GDPR / AVG
Last updated: June 2026
This GDPR statement describes how Cernet (part of Ollix.nl) processes personal data and how we comply with the General Data Protection Regulation.
1. Data location
All personal data of our customers and their visitors is processed and stored in data centres within the European Union (Netherlands and Germany). No data leaves the EU without your explicit consent.
2. Processing purposes
- Providing hosting, email, domain and related services
- Billing and payment processing
- Customer service and technical support
- Legal obligations (tax, ICANN, abuse detection)
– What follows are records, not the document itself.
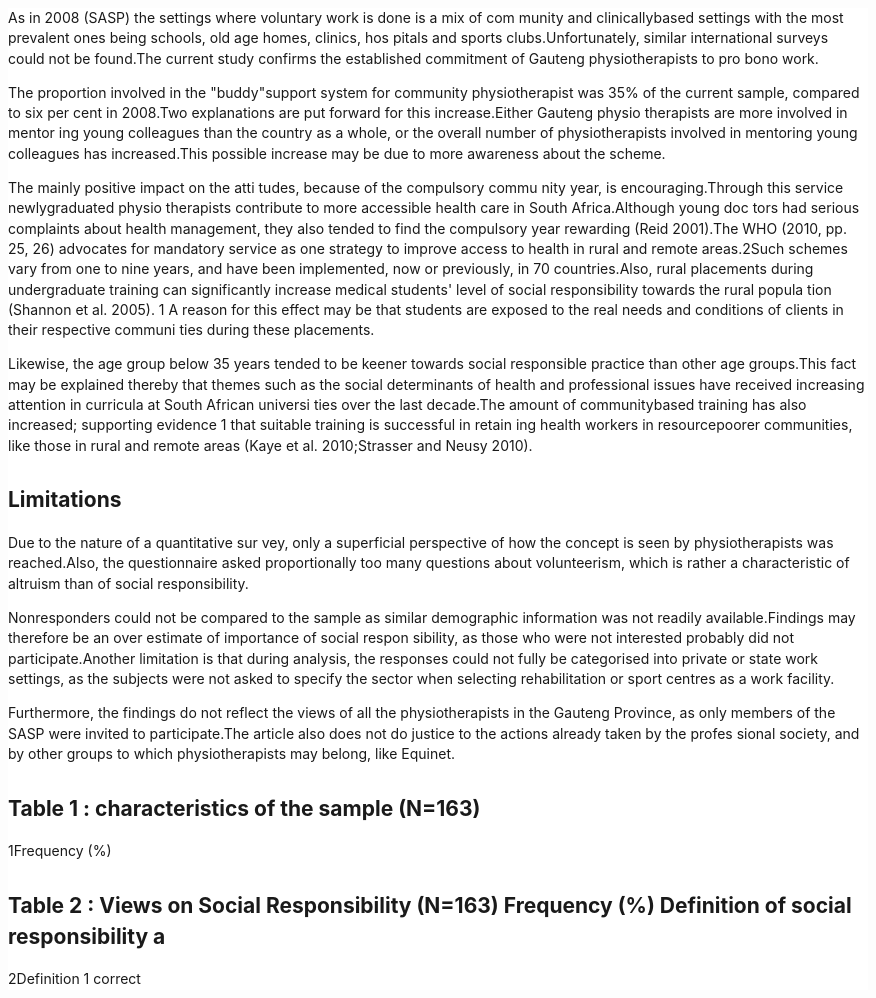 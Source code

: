 As in 2008 (SASP) the settings where voluntary work is done is a mix of com munity and clinicallybased settings with the most prevalent ones being schools, old age homes, clinics, hos pitals and sports clubs.Unfortunately, similar international surveys could not be found.The current study confirms the established commitment of Gauteng physiotherapists to pro bono work.

The proportion involved in the "buddy"support system for community physiotherapist was 35% of the current sample, compared to six per cent in 2008.Two explanations are put forward for this increase.Either Gauteng physio therapists are more involved in mentor ing young colleagues than the country as a whole, or the overall number of physiotherapists involved in mentoring young colleagues has increased.This possible increase may be due to more awareness about the scheme.

The mainly positive impact on the atti tudes, because of the compulsory commu nity year, is encouraging.Through this service newlygraduated physio therapists contribute to more accessible health care in South Africa.Although young doc tors had serious complaints about health management, they also tended to find the compulsory year rewarding (Reid 2001).The WHO (2010, pp. 25, 26) advocates for mandatory service as one strategy to improve access to health in rural and remote areas.2Such schemes vary from one to nine years, and have been implemented, now or previously, in 70 countries.Also, rural placements during undergraduate training can significantly increase medical students' level of social responsibility towards the rural popula tion (Shannon et al. 2005). 1 A reason for this effect may be that students are exposed to the real needs and conditions of clients in their respective communi ties during these placements.

Likewise, the age group below 35 years tended to be keener towards social responsible practice than other age groups.This fact may be explained thereby that themes such as the social determinants of health and professional issues have received increasing attention in curricula at South African universi ties over the last decade.The amount of communitybased training has also increased; supporting evidence 1 that suitable training is successful in retain ing health workers in resourcepoorer communities, like those in rural and remote areas (Kaye et al. 2010;Strasser and Neusy 2010).


## Limitations

Due to the nature of a quantitative sur vey, only a superficial perspective of how the concept is seen by physiotherapists was reached.Also, the questionnaire asked proportionally too many questions about volunteerism, which is rather a characteristic of altruism than of social responsibility.

Nonresponders could not be compared to the sample as similar demographic information was not readily available.Findings may therefore be an over estimate of importance of social respon sibility, as those who were not interested probably did not participate.Another limitation is that during analysis, the responses could not fully be categorised into private or state work settings, as the subjects were not asked to specify the sector when selecting rehabilitation or sport centres as a work facility.

Furthermore, the findings do not reflect the views of all the physiotherapists in the Gauteng Province, as only members of the SASP were invited to participate.The article also does not do justice to the actions already taken by the profes sional society, and by other groups to which physiotherapists may belong, like Equinet.

## Table 1 : characteristics of the sample (N=163)
1Frequency (%)

## Table 2 : Views on Social Responsibility (N=163) Frequency (%) Definition of social responsibility a
2Definition 1 correct
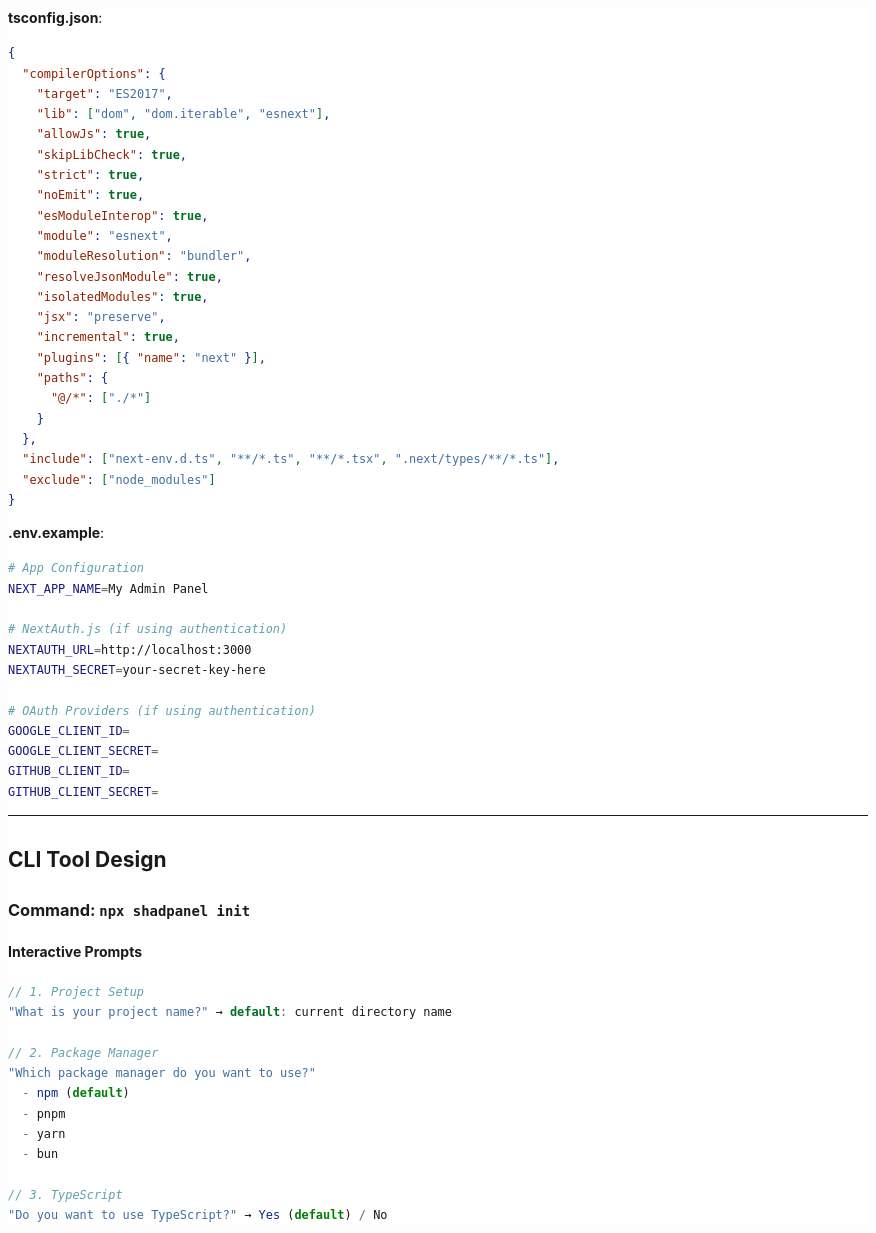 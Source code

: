 **tsconfig.json**:
```json
{
  "compilerOptions": {
    "target": "ES2017",
    "lib": ["dom", "dom.iterable", "esnext"],
    "allowJs": true,
    "skipLibCheck": true,
    "strict": true,
    "noEmit": true,
    "esModuleInterop": true,
    "module": "esnext",
    "moduleResolution": "bundler",
    "resolveJsonModule": true,
    "isolatedModules": true,
    "jsx": "preserve",
    "incremental": true,
    "plugins": [{ "name": "next" }],
    "paths": {
      "@/*": ["./*"]
    }
  },
  "include": ["next-env.d.ts", "**/*.ts", "**/*.tsx", ".next/types/**/*.ts"],
  "exclude": ["node_modules"]
}
```

**.env.example**:
```bash
# App Configuration
NEXT_APP_NAME=My Admin Panel

# NextAuth.js (if using authentication)
NEXTAUTH_URL=http://localhost:3000
NEXTAUTH_SECRET=your-secret-key-here

# OAuth Providers (if using authentication)
GOOGLE_CLIENT_ID=
GOOGLE_CLIENT_SECRET=
GITHUB_CLIENT_ID=
GITHUB_CLIENT_SECRET=
```

---

## CLI Tool Design

### Command: `npx shadpanel init`

#### Interactive Prompts

```typescript
// 1. Project Setup
"What is your project name?" → default: current directory name

// 2. Package Manager
"Which package manager do you want to use?"
  - npm (default)
  - pnpm
  - yarn
  - bun

// 3. TypeScript
"Do you want to use TypeScript?" → Yes (default) / No

```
- Improving our services via anonymised metrics
3. Sub-processors
We share data only with a limited list of trusted sub-processors:
- Stripe and Mollie — payment processing
- SIDN, Verisign, ICANN registries — domain registration (required)
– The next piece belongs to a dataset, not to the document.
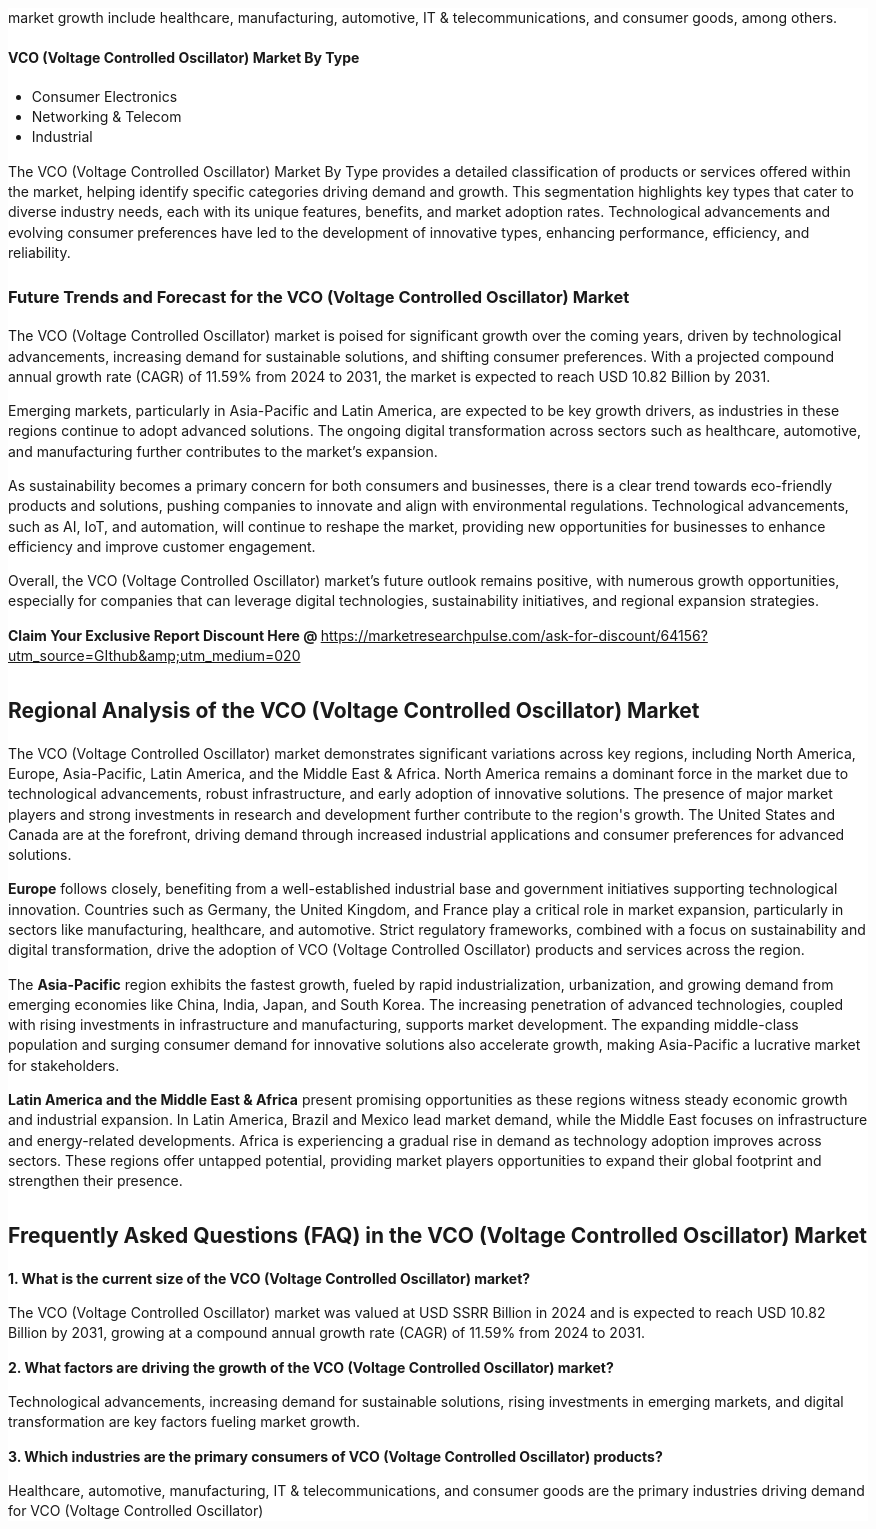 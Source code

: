 market growth include healthcare, manufacturing, automotive, IT &amp; telecommunications, and consumer goods, among others.</p><h4>VCO (Voltage Controlled Oscillator) Market&nbsp;<strong>By&nbsp;Type</strong></h4><ul><li>Consumer Electronics <li> Networking & Telecom <li> Industrial</li></ul><p>The VCO (Voltage Controlled Oscillator) Market By Type provides a detailed classification of products or services offered within the market, helping identify specific categories driving demand and growth. This segmentation highlights key types that cater to diverse industry needs, each with its unique features, benefits, and market adoption rates. Technological advancements and evolving consumer preferences have led to the development of innovative types, enhancing performance, efficiency, and reliability.</p><h3>Future Trends and Forecast for the VCO (Voltage Controlled Oscillator) Market</h3><p>The VCO (Voltage Controlled Oscillator) market is poised for significant growth over the coming years, driven by technological advancements, increasing demand for sustainable solutions, and shifting consumer preferences. With a projected compound annual growth rate (CAGR) of 11.59% from 2024 to 2031, the market is expected to reach USD 10.82 Billion by 2031.</p><p>Emerging markets, particularly in Asia-Pacific and Latin America, are expected to be key growth drivers, as industries in these regions continue to adopt advanced solutions. The ongoing digital transformation across sectors such as healthcare, automotive, and manufacturing further contributes to the market&rsquo;s expansion.</p><p>As sustainability becomes a primary concern for both consumers and businesses, there is a clear trend towards eco-friendly products and solutions, pushing companies to innovate and align with environmental regulations. Technological advancements, such as AI, IoT, and automation, will continue to reshape the market, providing new opportunities for businesses to enhance efficiency and improve customer engagement.</p><p>Overall, the VCO (Voltage Controlled Oscillator) market&rsquo;s future outlook remains positive, with numerous growth opportunities, especially for companies that can leverage digital technologies, sustainability initiatives, and regional expansion strategies.</p><p><strong>Claim Your Exclusive Report Discount Here @ </strong><a href="https://marketresearchpulse.com/ask-for-discount/64156?utm_source=GIthub&amp;utm_medium=020">https://marketresearchpulse.com/ask-for-discount/64156?utm_source=GIthub&amp;utm_medium=020</a></p><h2><strong>Regional Analysis of the VCO (Voltage Controlled Oscillator) Market</strong></h2><p>The VCO (Voltage Controlled Oscillator) market demonstrates significant variations across key regions, including North America, Europe, Asia-Pacific, Latin America, and the Middle East &amp; Africa. North America remains a dominant force in the market due to technological advancements, robust infrastructure, and early adoption of innovative solutions. The presence of major market players and strong investments in research and development further contribute to the region's growth. The United States and Canada are at the forefront, driving demand through increased industrial applications and consumer preferences for advanced solutions.</p><p><strong>Europe</strong> follows closely, benefiting from a well-established industrial base and government initiatives supporting technological innovation. Countries such as Germany, the United Kingdom, and France play a critical role in market expansion, particularly in sectors like manufacturing, healthcare, and automotive. Strict regulatory frameworks, combined with a focus on sustainability and digital transformation, drive the adoption of VCO (Voltage Controlled Oscillator) products and services across the region.</p><p>The <strong>Asia-Pacific</strong> region exhibits the fastest growth, fueled by rapid industrialization, urbanization, and growing demand from emerging economies like China, India, Japan, and South Korea. The increasing penetration of advanced technologies, coupled with rising investments in infrastructure and manufacturing, supports market development. The expanding middle-class population and surging consumer demand for innovative solutions also accelerate growth, making Asia-Pacific a lucrative market for stakeholders.</p><p><strong>Latin America and the Middle East &amp; Africa</strong> present promising opportunities as these regions witness steady economic growth and industrial expansion. In Latin America, Brazil and Mexico lead market demand, while the Middle East focuses on infrastructure and energy-related developments. Africa is experiencing a gradual rise in demand as technology adoption improves across sectors. These regions offer untapped potential, providing market players opportunities to expand their global footprint and strengthen their presence.</p><h2><strong>Frequently Asked Questions (FAQ) in the VCO (Voltage Controlled Oscillator) Market</strong></h2><p><strong>1. What is the current size of the VCO (Voltage Controlled Oscillator) market?</strong></p><p>The VCO (Voltage Controlled Oscillator) market was valued at USD SSRR Billion in 2024 and is expected to reach USD 10.82 Billion by 2031, growing at a compound annual growth rate (CAGR) of 11.59% from 2024 to 2031.</p><p><strong>2. What factors are driving the growth of the VCO (Voltage Controlled Oscillator) market?</strong></p><p>Technological advancements, increasing demand for sustainable solutions, rising investments in emerging markets, and digital transformation are key factors fueling market growth.</p><p><strong>3. Which industries are the primary consumers of VCO (Voltage Controlled Oscillator) products?</strong></p><p>Healthcare, automotive, manufacturing, IT &amp; telecommunications, and consumer goods are the primary industries driving demand for VCO (Voltage Controlled Oscillator)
- Cloudflare — DDoS protection (EU edge)
- Microsoft Ireland — for M365 customers
The full sub-processor list with locations and purpose is available on request via [email protected].
4. Data Processing Agreement (DPA)
For business customers we offer a standard DPA per Article 28 GDPR. Request it via [email protected]; signed within 2 business days.
5. Retention periods
- Active customer data: as long as the relationship lasts
- Billing data: 7 years (NL legal requirement)
- Server & access logs: 90 days
- Email backups: 30 days after deletion by customer
6. Your rights
- Access — request a copy of your data
- Rectification — correct inaccurate data
- Erasure — request deletion (within legal limits)
- Restriction — request temporary stop of processing
- Portability — receive your data in a machine-readable format
- Objection — to marketing or profiling
Requests: [email protected]. We respond within 30 days, free of charge.
7. Complaints
You have the right to lodge a complaint with the Dutch Data Protection Authority (autoriteitpersoonsgegevens.nl) or your national DPA.
8. Data Protection Officer
Our DPO is reachable at [email protected].